WORK REQUIRED. Write out the listing below without alteration, omitting its pictures.

== == ==

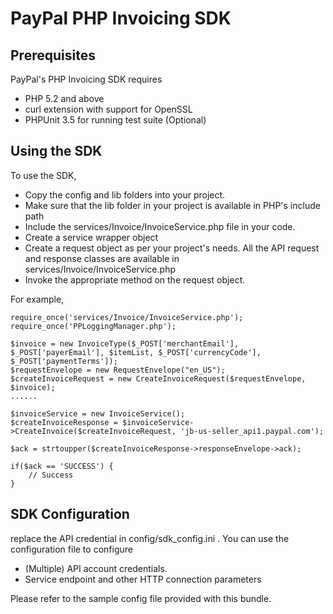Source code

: 
PayPal PHP Invoicing SDK
===============================

Prerequisites
-------------

PayPal's PHP Invoicing SDK requires 

 * PHP 5.2 and above 
 * curl extension with support for OpenSSL 
 * PHPUnit 3.5 for running test suite (Optional)
  

Using the SDK
-------------

To use the SDK, 

* Copy the config and lib folders into your project.
* Make sure that the lib folder in your project is available in PHP's include path
* Include the services/Invoice/InvoiceService.php file in your code.
* Create a service wrapper object
* Create a request object as per your project's needs. All the API request and response classes are available in services/Invoice/InvoiceService.php
* Invoke the appropriate method on the request object.

For example,

	require_once('services/Invoice/InvoiceService.php');
	require_once('PPLoggingManager.php');

  	$invoice = new InvoiceType($_POST['merchantEmail'], $_POST['payerEmail'], $itemList, $_POST['currencyCode'], $_POST['paymentTerms']);
	$requestEnvelope = new RequestEnvelope("en_US");
	$createInvoiceRequest = new CreateInvoiceRequest($requestEnvelope, $invoice);
	......

	$invoiceService = new InvoiceService();
	$createInvoiceResponse = $invoiceService->CreateInvoice($createInvoiceRequest, 'jb-us-seller_api1.paypal.com');
	
	$ack = strtoupper($createInvoiceResponse->responseEnvelope->ack);
 
	if($ack == 'SUCCESS') {
		// Success
	}
  
 

SDK Configuration
-----------------

replace the API credential in config/sdk_config.ini . You can use the configuration file to configure

 * (Multiple) API account credentials.
 * Service endpoint and other HTTP connection parameters 


Please refer to the sample config file provided with this bundle.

== == ==

RESULT BELOW.
Source code

: 
PayPal PHP Invoicing SDK
===============================

Prerequisites
-------------

PayPal's PHP Invoicing SDK requires 

 * PHP 5.2 and above 
 * curl extension with support for OpenSSL 
 * PHPUnit 3.5 for running test suite (Optional)
  

Using the SDK
-------------

To use the SDK, 

* Copy the config and lib folders into your project.
* Make sure that the lib folder in your project is available in PHP's include path
* Include the services/Invoice/InvoiceService.php file in your code.
* Create a service wrapper object
* Create a request object as per your project's needs. All the API request and response classes are available in services/Invoice/InvoiceService.php
* Invoke the appropriate method on the request object.

For example,

	require_once('services/Invoice/InvoiceService.php');
	require_once('PPLoggingManager.php');

  	$invoice = new InvoiceType($_POST['merchantEmail'], $_POST['payerEmail'], $itemList, $_POST['currencyCode'], $_POST['paymentTerms']);
	$requestEnvelope = new RequestEnvelope("en_US");
	$createInvoiceRequest = new CreateInvoiceRequest($requestEnvelope, $invoice);
	......

	$invoiceService = new InvoiceService();
	$createInvoiceResponse = $invoiceService->CreateInvoice($createInvoiceRequest, 'jb-us-seller_api1.paypal.com');
	
	$ack = strtoupper($createInvoiceResponse->responseEnvelope->ack);
 
	if($ack == 'SUCCESS') {
		// Success
	}
  
 

SDK Configuration
-----------------

replace the API credential in config/sdk_config.ini . You can use the configuration file to configure

 * (Multiple) API account credentials.
 * Service endpoint and other HTTP connection parameters 


Please refer to the sample config file provided with this bundle.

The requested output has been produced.